CT, computed tomography; MRI, magnetic resonance imaging.
Discussion
We evaluated the utility of EMR data to construct a fibroid case-control cohort of imaged women and demonstrated the accuracy of our phenotyping algorithm for identifying fibroid status. Furthermore, we evaluated the indications for pelvic imaging in both our cases and controls to assess whether indications differed by status. Overall, the most common indications for imaging were pain, bleeding, and pregnancy-related. However, more cases than controls had imaging performed for bleeding, specifically menorrhagia, and more controls than cases had imaging performed related to pregnancy such as routine obstetric ultrasounds or for pregnancy complications. Finally, across cases and controls, ultrasounds were the most common type of imaging modality used, and were more common in cases.
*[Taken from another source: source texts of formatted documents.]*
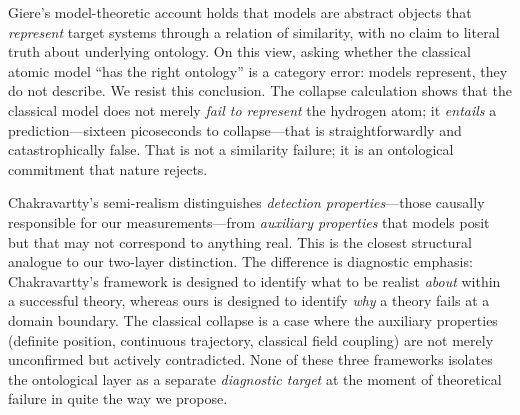 \medskip

Giere's model-theoretic account \cite{giere_1988_science} holds that models are abstract objects that \textit{represent} target systems through a relation of similarity, with no claim to literal truth about underlying ontology. On this view, asking whether the classical atomic model ``has the right ontology'' is a category error: models represent, they do not describe. We resist this conclusion. The collapse calculation shows that the classical model does not merely \textit{fail to represent} the hydrogen atom; it \textit{entails} a prediction---sixteen picoseconds to collapse---that is straightforwardly and catastrophically false. That is not a similarity failure; it is an ontological commitment that nature rejects.

\medskip

Chakravartty's semi-realism \cite{chakravartty_2007_metaphysics} distinguishes \textit{detection properties}---those causally responsible for our measurements---from \textit{auxiliary properties} that models posit but that may not correspond to anything real. This is the closest structural analogue to our two-layer distinction. The difference is diagnostic emphasis: Chakravartty's framework is designed to identify what to be realist \textit{about} within a successful theory, whereas ours is designed to identify \textit{why} a theory fails at a domain boundary. The classical collapse is a case where the auxiliary properties (definite position, continuous trajectory, classical field coupling) are not merely unconfirmed but actively contradicted. None of these three frameworks isolates the ontological layer as a separate \textit{diagnostic target} at the moment of theoretical failure in quite the way we propose.

\medskip

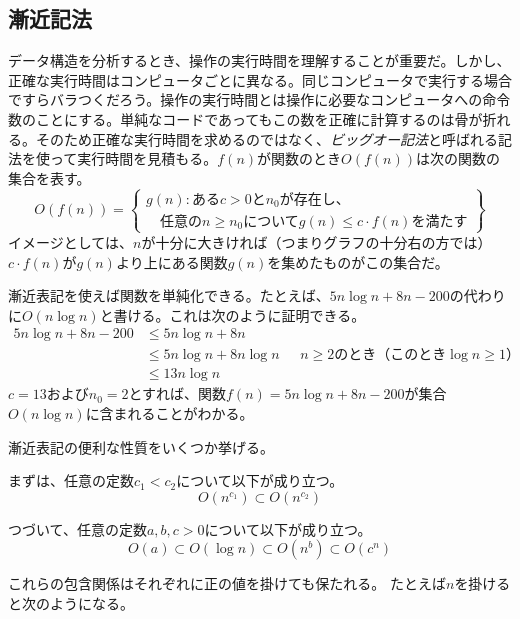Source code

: \subsection{漸近記法}

  
データ構造を分析するとき、操作の実行時間を理解することが重要だ。しかし、正確な実行時間はコンピュータごとに異なる。同じコンピュータで実行する場合ですらバラつくだろう。操作の実行時間とは操作に必要なコンピュータへの命令数のことにする。単純なコードであってもこの数を正確に計算するのは骨が折れる。そのため正確な実行時間を求めるのではなく、\emph{ビッグオー記法}と呼ばれる記法を使って実行時間を見積もる。$f(n)$が関数のとき$O(f(n))$は次の関数の集合を表す。
\[
   O(f(n)) = \left\{
     \begin{array}{l}
       g(n):\mbox{ある$c>0$と$n_0$が存在し、} \\
             \quad\mbox{任意の$n\ge n_0$について$g(n) \le c\cdot f(n)$を満たす}
     \end{array} \right\}
\]
イメージとしては、$n$が十分に大きければ（つまりグラフの十分右の方では）$c\cdot f(n)$が$g(n)$より上にある関数$g(n)$を集めたものがこの集合だ。 %

漸近表記を使えば関数を単純化できる。たとえば、$5n\log n + 8n - 200$の代わりに$O(n \log n)$と書ける。これは次のように証明できる。
\begin{align*}
       5n\log n + 8n - 200
        & \le 5n\log n + 8n \\
        & \le 5n\log n + 8n\log n & \mbox{ $n\ge 2$のとき（このとき$\log n \ge 1$）}
            \\
        & \le 13n\log n
\end{align*}
$ c = 13 $および$ n_0 = 2 $とすれば、関数$ f(n)= 5n \log n + 8n-200 $が集合$ O(n \log n)$に含まれることがわかる。

漸近表記の便利な性質をいくつか挙げる。

まずは、任意の定数$c_1 < c_2$について以下が成り立つ。
\[ O(n^{c_1}) \subset O(n^{c_2}) \]

つづいて、任意の定数$ a, b, c> 0 $について以下が成り立つ。
\[ O(a) \subset O(\log n) \subset O(n^{b}) \subset O({c}^n) \]

これらの包含関係はそれぞれに正の値を掛けても保たれる。
たとえば$n$を掛けると次のようになる。

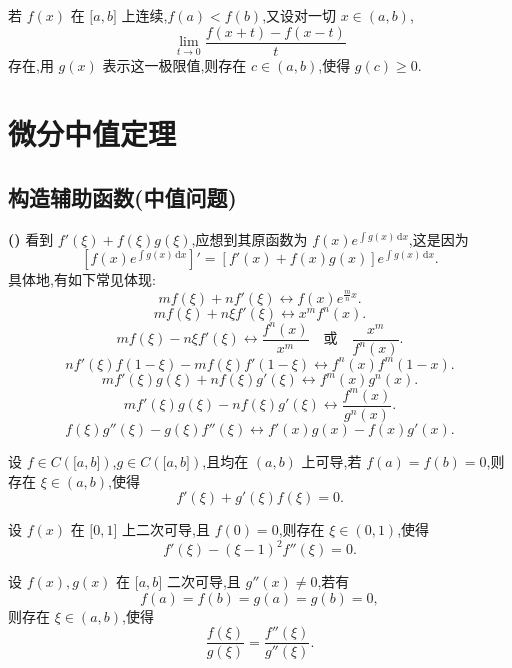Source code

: \documentclass[../../数学分析培优讲义.tex]{subfiles}
\begin{document}
\begin{example}
若 $f(x)$ 在 $\lbrack a,b\rbrack$ 上连续,$f(a)<f(b)$,又设对一切 $x\in(a,b)$,
\[
    \lim\limits_{t\to0}\dfrac{f(x+t)-f(x-t)}{t}
\]
存在,用 $g(x)$ 表示这一极限值,则存在 $c\in(a,b)$,使得 $g(c)\geq0$.
\end{example}
\exampleblank


\newpage

\section{微分中值定理}


\subsection{构造辅助函数(中值问题)}

\noindent\textbf{(\markstar)} 看到 $f'(\xi)+f(\xi)g(\xi)$,应想到其原函数为
$\displaystyle f(x)e^{\int g(x)\,\mathrm{d}x}$,这是因为
\[
    \left[f(x)e^{\int g(x)\,\mathrm{d}x}\right]'
    =[f'(x)+f(x)g(x)]e^{\int g(x)\,\mathrm{d}x}.
\]
具体地,有如下常见体现:
\[
    mf(\xi)+nf'(\xi)
    \longleftrightarrow
    f(x)e^{\frac{m}{n}x}.
\]
\[
    mf(\xi)+n\xi f'(\xi)
    \longleftrightarrow
    x^m f^n(x).
\]
\[
    mf(\xi)-n\xi f'(\xi)
    \longleftrightarrow
    \dfrac{f^n(x)}{x^m}
    \quad\text{或}\quad
    \dfrac{x^m}{f^n(x)}.
\]
\[
    nf'(\xi)f(1-\xi)-mf(\xi)f'(1-\xi)
    \longleftrightarrow
    f^n(x)f^m(1-x).
\]
\[
    mf'(\xi)g(\xi)+nf(\xi)g'(\xi)
    \longleftrightarrow
    f^m(x)g^n(x).
\]
\[
    mf'(\xi)g(\xi)-nf(\xi)g'(\xi)
    \longleftrightarrow
    \dfrac{f^m(x)}{g^n(x)}.
\]
\[
    f(\xi)g''(\xi)-g(\xi)f''(\xi)
    \longleftrightarrow
    f'(x)g(x)-f(x)g'(x).
\]

\begin{example}
设 $f\in C(\lbrack a,b\rbrack)$,$g\in C(\lbrack a,b\rbrack)$,且均在 $(a,b)$ 上可导,若 $f(a)=f(b)=0$,则存在 $\xi\in(a,b)$,使得
\[
    f'(\xi)+g'(\xi)f(\xi)=0.
\]
\end{example}
\exampleblank

\begin{example}
设 $f(x)$ 在 $\lbrack 0,1\rbrack$ 上二次可导,且 $f(0)=0$,则存在 $\xi\in(0,1)$,使得
\[
    f'(\xi)-(\xi-1)^2f''(\xi)=0.
\]
\end{example}
\exampleblank

\begin{example}
设 $f(x),g(x)$ 在 $\lbrack a,b\rbrack$ 二次可导,且 $g''(x)\neq0$,若有
\[
    f(a)=f(b)=g(a)=g(b)=0,
\]
则存在 $\xi\in(a,b)$,使得
\[
    \dfrac{f(\xi)}{g(\xi)}=\dfrac{f''(\xi)}{g''(\xi)}.
\]
\end{example}
\exampleblank
\end{document}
In addition to evaluating the indications for imaging and assessing the accuracy of our phenotyping algorithm, we evaluated a few common fibroid risk factors (age, race, and BMI) to assess whether we had comparable effect sizes within our population. Consistent with prior research, we observed increasing age and Black race to be risk factors for fibroids (age OR=1.05, and Black race OR=2.15).2,4,5,14–17 Our effect sizes for both age and Black race were consistent with prior studies that have observed 2-fold or higher odds of fibroids in Black women compared with White.2,4,5,14–17 Although high BMI has previously associated with fibroid risk, we did not observe a strong association with BMI, although there was evidence that increasing BMI is associated with increasing risk (overweight OR=1.68; obese OR=1.56).18–20 However, the associations between BMI and fibroids have been inconsistent in prior published literature.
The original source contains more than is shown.